On paper, Tesla’s semi sounds like the best thing to hit the big truck industry since seatbelts, but when it comes down to it, how well can this new electric semi work?
While Tesla has yet to put their truck to the test with a career driver behind the wheel, these new electric semis are supposed to provide better performance than traditional diesel engines. For one thing, they can allegedly drive at 65 miles per hour on a 5 percent grade — diesel engines can only manage around 45 mph on the same incline.
Like most Tesla vehicles, the electric trucks will also have a transmission that doesn’t require shifting. Musk promises they’ll be equipped with regenerative braking — a system that converts the kinetic energy of the braking system into electrochemical energy, which essentially charges the battery while you’re pressing the brakes.
All this sounds amazing — but since none of these trucks have rolled off the assembly line yet, it’s hard to say whether these advances are going to change the trucking industry, or just be expensive toys.
Are There Enough Techs?
When it comes to maintaining long-haul semi trucks, you can find a diesel mechanic in nearly every truck stop in America. If you’ve got a problem, there’s always someone there who can help you fix it. With these new electric trucks, if you break down on the side of the highway, you may find yourself with an expensive towing bill to get your rig back to a garage with a Tesla-trained technician who can fix the problem.

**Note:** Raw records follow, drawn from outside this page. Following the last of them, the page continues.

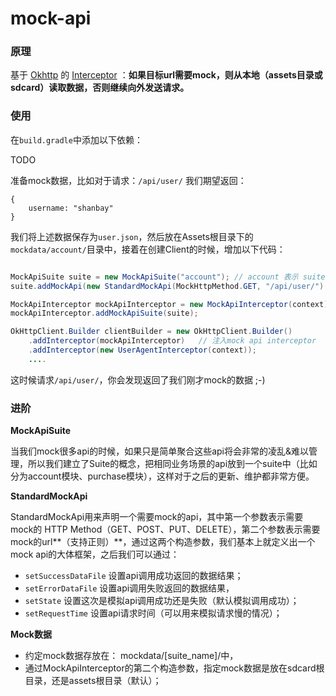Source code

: # mock-api

### 原理

基于 [Okhttp](https://github.com/square/okhttp) 的 [Interceptor](https://github.com/square/okhttp/wiki/Interceptors) ：**如果目标url需要mock，则从本地（assets目录或sdcard）读取数据，否则继续向外发送请求。**


### 使用

在`build.gradle`中添加以下依赖：

TODO

准备mock数据，比如对于请求：`/api/user/` 我们期望返回：

```
{
    username: "shanbay"
}
```

我们将上述数据保存为`user.json`，然后放在Assets根目录下的`mockdata/account/`目录中，接着在创建Client的时候，增加以下代码：

```java

MockApiSuite suite = new MockApiSuite("account"); // account 表示 suite name
suite.addMockApi(new StandardMockApi(MockHttpMethod.GET, "/api/user/").setSuccessDataFile("user.json"))

MockApiInterceptor mockApiInterceptor = new MockApiInterceptor(context);
mockApiInterceptor.addMockApiSuite(suite);

OkHttpClient.Builder clientBuilder = new OkHttpClient.Builder()
    .addInterceptor(mockApiInterceptor)   // 注入mock api interceptor
    .addInterceptor(new UserAgentInterceptor(context));
    ....

```

这时候请求`/api/user/`，你会发现返回了我们刚才mock的数据 ;-)

### 进阶
**MockApiSuite**

当我们mock很多api的时候，如果只是简单聚合这些api将会非常的凌乱&难以管理，所以我们建立了Suite的概念，把相同业务场景的api放到一个suite中（比如分为account模块、purchase模块），这样对于之后的更新、维护都非常方便。

**StandardMockApi**

StandardMockApi用来声明一个需要mock的api，其中第一个参数表示需要mock的 HTTP Method（GET、POST、PUT、DELETE），第二个参数表示需要mock的url**（支持正则）**，通过这两个构造参数，我们基本上就定义出一个mock api的大体框架，之后我们可以通过：
- `setSuccessDataFile` 设置api调用成功返回的数据结果；
- `setErrorDataFile` 设置api调用失败返回的数据结果，
- `setState` 设置这次是模拟api调用成功还是失败（默认模拟调用成功）；
- `setRequestTime` 设置api请求时间（可以用来模拟请求慢的情况）；

**Mock数据**

- 约定mock数据存放在： mockdata/[suite_name]/中，
- 通过MockApiInterceptor的第二个构造参数，指定mock数据是放在sdcard根目录，还是assets根目录（默认）；

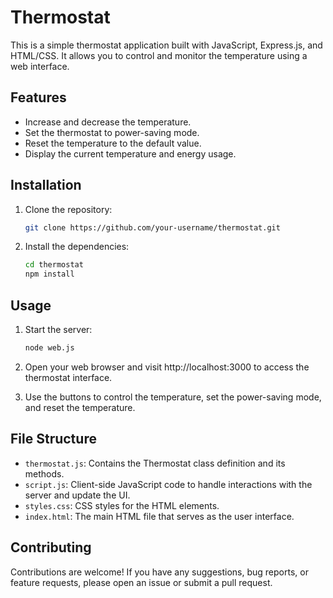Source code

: # Thermostat

This is a simple thermostat application built with JavaScript, Express.js, and HTML/CSS. It allows you to control and monitor the temperature using a web interface.

## Features

- Increase and decrease the temperature.
- Set the thermostat to power-saving mode.
- Reset the temperature to the default value.
- Display the current temperature and energy usage.

## Installation

1. Clone the repository:

   ```bash
   git clone https://github.com/your-username/thermostat.git
   ```
   
2. Install the dependencies:
   
   ```bash
   cd thermostat
   npm install
   ```
   
## Usage

1. Start the server:
  
   ```bash
   node web.js
   ```
   
2. Open your web browser and visit http://localhost:3000 to access the thermostat interface.

3. Use the buttons to control the temperature, set the power-saving mode, and reset the temperature.

## File Structure

* `thermostat.js`: Contains the Thermostat class definition and its methods.
* `script.js`: Client-side JavaScript code to handle interactions with the server and update the UI.
* `styles.css`: CSS styles for the HTML elements.
* `index.html`: The main HTML file that serves as the user interface.

## Contributing

Contributions are welcome! If you have any suggestions, bug reports, or feature requests, please open an issue or submit a pull request.
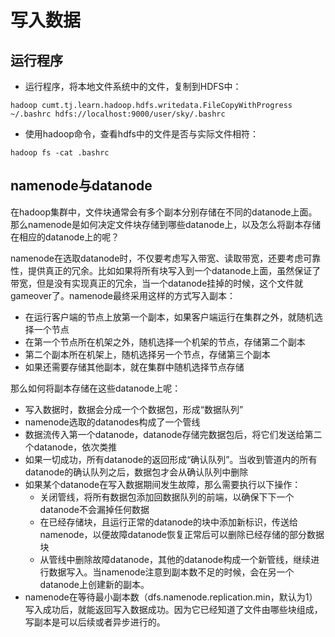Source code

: # 写入数据

## 运行程序

* 运行程序，将本地文件系统中的文件，复制到HDFS中：

```
hadoop cumt.tj.learn.hadoop.hdfs.writedata.FileCopyWithProgress ~/.bashrc hdfs://localhost:9000/user/sky/.bashrc
```

* 使用hadoop命令，查看hdfs中的文件是否与实际文件相符：

```
hadoop fs -cat .bashrc
```

## namenode与datanode

在hadoop集群中，文件块通常会有多个副本分别存储在不同的datanode上面。那么namenode是如何决定文件块存储到哪些datanode上，以及怎么将副本存储在相应的datanode上的呢？

namenode在选取datanode时，不仅要考虑写入带宽、读取带宽，还要考虑可靠性，提供真正的冗余。比如如果将所有块写入到一个datanode上面，虽然保证了带宽，但是没有实现真正的冗余，当一个datanode挂掉的时候，这个文件就gameover了。namenode最终采用这样的方式写入副本：

* 在运行客户端的节点上放第一个副本，如果客户端运行在集群之外，就随机选择一个节点
* 在第一个节点所在机架之外，随机选择一个机架的节点，存储第二个副本
* 第二个副本所在机架上，随机选择另一个节点，存储第三个副本
* 如果还需要存储其他副本，就在集群中随机选择节点存储 

那么如何将副本存储在这些datanode上呢：

* 写入数据时，数据会分成一个个数据包，形成“数据队列”
* namenode选取的datanodes构成了一个管线
* 数据流传入第一个datanode，datanode存储完数据包后，将它们发送给第二个datanode，依次类推
* 如果一切成功，所有datanode的返回形成“确认队列”。当收到管道内的所有datanode的确认队列之后，数据包才会从确认队列中删除
* 如果某个datanode在写入数据期间发生故障，那么需要执行以下操作：
    * 关闭管线，将所有数据包添加回数据队列的前端，以确保下下一个datanode不会漏掉任何数据
    * 在已经存储块，且运行正常的datanode的块中添加新标识，传送给namenode，以便故障datanode恢复正常后可以删除已经存储的部分数据块
    * 从管线中删除故障datanode，其他的datanode构成一个新管线，继续进行数据写入。当namenode注意到副本数不足的时候，会在另一个datanode上创建新的副本。
* namenode在等待最小副本数（dfs.namenode.replication.min，默认为1）写入成功后，就能返回写入数据成功。因为它已经知道了文件由哪些块组成，写副本是可以后续或者异步进行的。
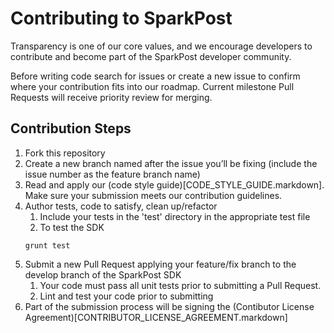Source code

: # Contributing to SparkPost

Transparency is one of our core values, and we encourage developers to contribute and become part of the SparkPost developer community.

Before writing code search for issues or create a new issue to confirm where your contribution fits into our roadmap.
Current milestone Pull Requests will receive priority review for merging.

## Contribution Steps
1. Fork this repository
2. Create a new branch named after the issue you’ll be fixing (include the issue number as the feature branch name)
3. Read and apply our (code style guide)[CODE_STYLE_GUIDE.markdown]. Make sure your submission meets our contribution guidelines.
4. Author tests, code to satisfy, clean up/refactor
    1. Include your tests in the 'test' directory in the appropriate test file
    2. To test the SDK
    ```
    grunt test
    ```
5. Submit a new Pull Request applying your feature/fix branch to the develop branch of the SparkPost SDK
    1. Your code must pass all unit tests prior to submitting a Pull Request.
    2. Lint and test your code prior to submitting
6. Part of the submission process will be signing the (Contibutor License Agreement)[CONTRIBUTOR_LICENSE_AGREEMENT.markdown]
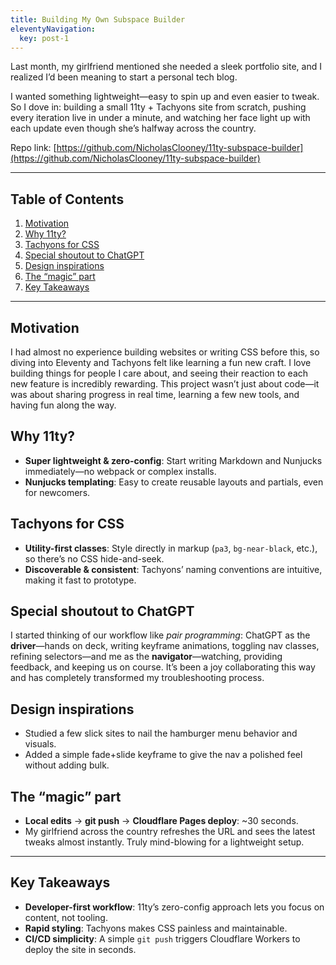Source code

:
 ```yaml
---
title: Building My Own Subspace Builder
eleventyNavigation:
  key: post-1
---
```


Last month, my girlfriend mentioned she needed a sleek portfolio site, and I realized I’d been meaning to start a personal tech blog.

I wanted something lightweight—easy to spin up and even easier to tweak. So I dove in: building a small 11ty + Tachyons site from scratch, pushing every iteration live in under a minute, and watching her face light up with each update even though she’s halfway across the country.

Repo link: [https://github.com/NicholasClooney/11ty-subspace-builder](https://github.com/NicholasClooney/11ty-subspace-builder)

---

## Table of Contents

1. [Motivation](#motivation)
2. [Why 11ty?](#why-11ty)
3. [Tachyons for CSS](#tachyons-for-css)
4. [Special shoutout to ChatGPT](#special-shoutout-to-chatgpt)
5. [Design inspirations](#design-inspirations)
6. [The “magic” part](#the-magic-part)
7. [Key Takeaways](#key-takeaways)

---

## Motivation

I had almost no experience building websites or writing CSS before this, so diving into Eleventy and Tachyons felt like learning a fun new craft. I love building things for people I care about, and seeing their reaction to each new feature is incredibly rewarding. This project wasn’t just about code—it was about sharing progress in real time, learning a few new tools, and having fun along the way.

## Why 11ty?

* **Super lightweight & zero-config**: Start writing Markdown and Nunjucks immediately—no webpack or complex installs.
* **Nunjucks templating**: Easy to create reusable layouts and partials, even for newcomers.

## Tachyons for CSS

* **Utility-first classes**: Style directly in markup (`pa3`, `bg-near-black`, etc.), so there’s no CSS hide-and-seek.
* **Discoverable & consistent**: Tachyons’ naming conventions are intuitive, making it fast to prototype.

## Special shoutout to ChatGPT

I started thinking of our workflow like *pair programming*: ChatGPT as the **driver**—hands on deck, writing keyframe animations, toggling nav classes, refining selectors—and me as the **navigator**—watching, providing feedback, and keeping us on course. It’s been a joy collaborating this way and has completely transformed my troubleshooting process.

## Design inspirations

* Studied a few slick sites to nail the hamburger menu behavior and visuals.
* Added a simple fade+slide keyframe to give the nav a polished feel without adding bulk.

## The “magic” part

* **Local edits** → **git push** → **Cloudflare Pages deploy**: \~30 seconds.
* My girlfriend across the country refreshes the URL and sees the latest tweaks almost instantly. Truly mind-blowing for a lightweight setup.

---

## Key Takeaways

* **Developer-first workflow**: 11ty’s zero-config approach lets you focus on content, not tooling.
* **Rapid styling**: Tachyons makes CSS painless and maintainable.
* **CI/CD simplicity**: A simple `git push` triggers Cloudflare Workers to deploy the site in seconds.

Now, this isn’t to say we’re expecting Tesla’s trucks to break down, but until we’ve got time to train a new generation of electric truck mechanics, there may be a distinct lack of sufficiently trained technicians to keep these fleets running.
Orders Already In
In spite of the lack of real-world road testing and a deposit cost that jumped recently from $5,000 to $20,000, Tesla is still getting orders for its Class 8 electric semi truck. Delivery company DHL has placed an order for 10 units to use for local shuttle runs and same-day deliveries. Titanium, a shipping company in Ontario, has ordered five semis for a kind of trial run — it’s a small number compared to the 450 trucks it manages on a daily basis. Fortigo, another logistics company in Canada, has reserved one truck for the same reason.
Big names like Walmart and Meijer have also reserved some Class 8 trucks, though we don’t have any information about how many trucks they have reserved.
So the question remains — can the Tesla semi work? The answer is yes — if it can live up to its hype. We’ll learn more in the coming months after the first Class 8 trucks roll off the assembly line and actually get to work.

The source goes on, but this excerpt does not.